Segment Start: Records

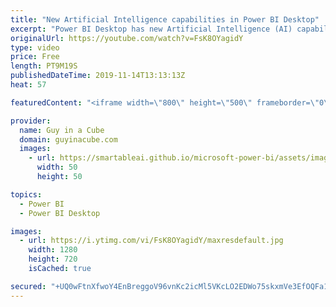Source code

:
 ```yaml
---
title: "New Artificial Intelligence capabilities in Power BI Desktop"
excerpt: "Power BI Desktop has new Artificial Intelligence (AI) capabilities in the November 2019 release. Sarina Stevens shows us what it is all about!  Documentation: https://docs.microsoft.com/power-bi/desktop-ai-insights  Connect with Sarina Stevens: https://twitter.com/StevensSarina  Guy in a Cube courses:"
originalUrl: https://youtube.com/watch?v=FsK8OYagidY
type: video
price: Free
length: PT9M19S
publishedDateTime: 2019-11-14T13:13:13Z
heat: 57

featuredContent: "<iframe width=\"800\" height=\"500\" frameborder=\"0\" src=\"https://www.youtube.com/embed/FsK8OYagidY\" allow=\"accelerometer; autoplay; encrypted-media; gyroscope; picture-in-picture\" allowfullscreen></iframe>"

provider:
  name: Guy in a Cube
  domain: guyinacube.com
  images:
    - url: https://smartableai.github.io/microsoft-power-bi/assets/images/organizations/guyinacube.com-50x50.jpg
      width: 50
      height: 50

topics:
  - Power BI
  - Power BI Desktop

images:
  - url: https://i.ytimg.com/vi/FsK8OYagidY/maxresdefault.jpg
    width: 1280
    height: 720
    isCached: true

secured: "+UQ0wFtnXfwoY4EnBreggoV96vnKc2icMl5VKcLO2EDWo75skxmVe3EfOQFa1kU6vxTtLD5t4VJb7rxViLpwnXhXU/oFpjEHlxcdzqFOoGT4mLzKmks9ZbSbUYP2vKW4PFz0rWiheE5JakOiGhIel2kXsbAE9O5xq7s+rWk32bt9OYvSYfWLF9PxHu8CKK7Z7W9tkrgAL9Uh+adhR8U503TLR2BLSF3GOhMPSTnYsB0qKA+C7Db31y9yL8MfMhEjUCJ6/bsauPl1E6EnGV6LL6EcKpSLdMK5Q2TIjmcRgF4wxR3a8GqIPsdLVvvd67vaKb5Uot5WNoAopVj4IF49J8SilZWmQFl+9vfAdrh2lvd/YmEYd0bmySxMmY1DtycXb3xeIuuzVVVXOo45oEX/Ke5MBbgHygAhSxP0RoGDFBE=;CEpLxQQUMvADEIUensJcjQ=="
---
```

Segment End: Records

• [Exercise goal] Keeping the pictures out, print the entries above exactly as written.

• [Solution to the problem]
Source code

:
 ```yaml
---
title: "New Artificial Intelligence capabilities in Power BI Desktop"
excerpt: "Power BI Desktop has new Artificial Intelligence (AI) capabilities in the November 2019 release. Sarina Stevens shows us what it is all about!  Documentation: https://docs.microsoft.com/power-bi/desktop-ai-insights  Connect with Sarina Stevens: https://twitter.com/StevensSarina  Guy in a Cube courses:"
originalUrl: https://youtube.com/watch?v=FsK8OYagidY
type: video
price: Free
length: PT9M19S
publishedDateTime: 2019-11-14T13:13:13Z
heat: 57

featuredContent: "<iframe width=\"800\" height=\"500\" frameborder=\"0\" src=\"https://www.youtube.com/embed/FsK8OYagidY\" allow=\"accelerometer; autoplay; encrypted-media; gyroscope; picture-in-picture\" allowfullscreen></iframe>"

provider:
  name: Guy in a Cube
  domain: guyinacube.com
  images:
    - url: https://smartableai.github.io/microsoft-power-bi/assets/images/organizations/guyinacube.com-50x50.jpg
      width: 50
      height: 50

topics:
  - Power BI
  - Power BI Desktop

images:
  - url: https://i.ytimg.com/vi/FsK8OYagidY/maxresdefault.jpg
    width: 1280
    height: 720
    isCached: true

secured: "+UQ0wFtnXfwoY4EnBreggoV96vnKc2icMl5VKcLO2EDWo75skxmVe3EfOQFa1kU6vxTtLD5t4VJb7rxViLpwnXhXU/oFpjEHlxcdzqFOoGT4mLzKmks9ZbSbUYP2vKW4PFz0rWiheE5JakOiGhIel2kXsbAE9O5xq7s+rWk32bt9OYvSYfWLF9PxHu8CKK7Z7W9tkrgAL9Uh+adhR8U503TLR2BLSF3GOhMPSTnYsB0qKA+C7Db31y9yL8MfMhEjUCJ6/bsauPl1E6EnGV6LL6EcKpSLdMK5Q2TIjmcRgF4wxR3a8GqIPsdLVvvd67vaKb5Uot5WNoAopVj4IF49J8SilZWmQFl+9vfAdrh2lvd/YmEYd0bmySxMmY1DtycXb3xeIuuzVVVXOo45oEX/Ke5MBbgHygAhSxP0RoGDFBE=;CEpLxQQUMvADEIUensJcjQ=="
---
```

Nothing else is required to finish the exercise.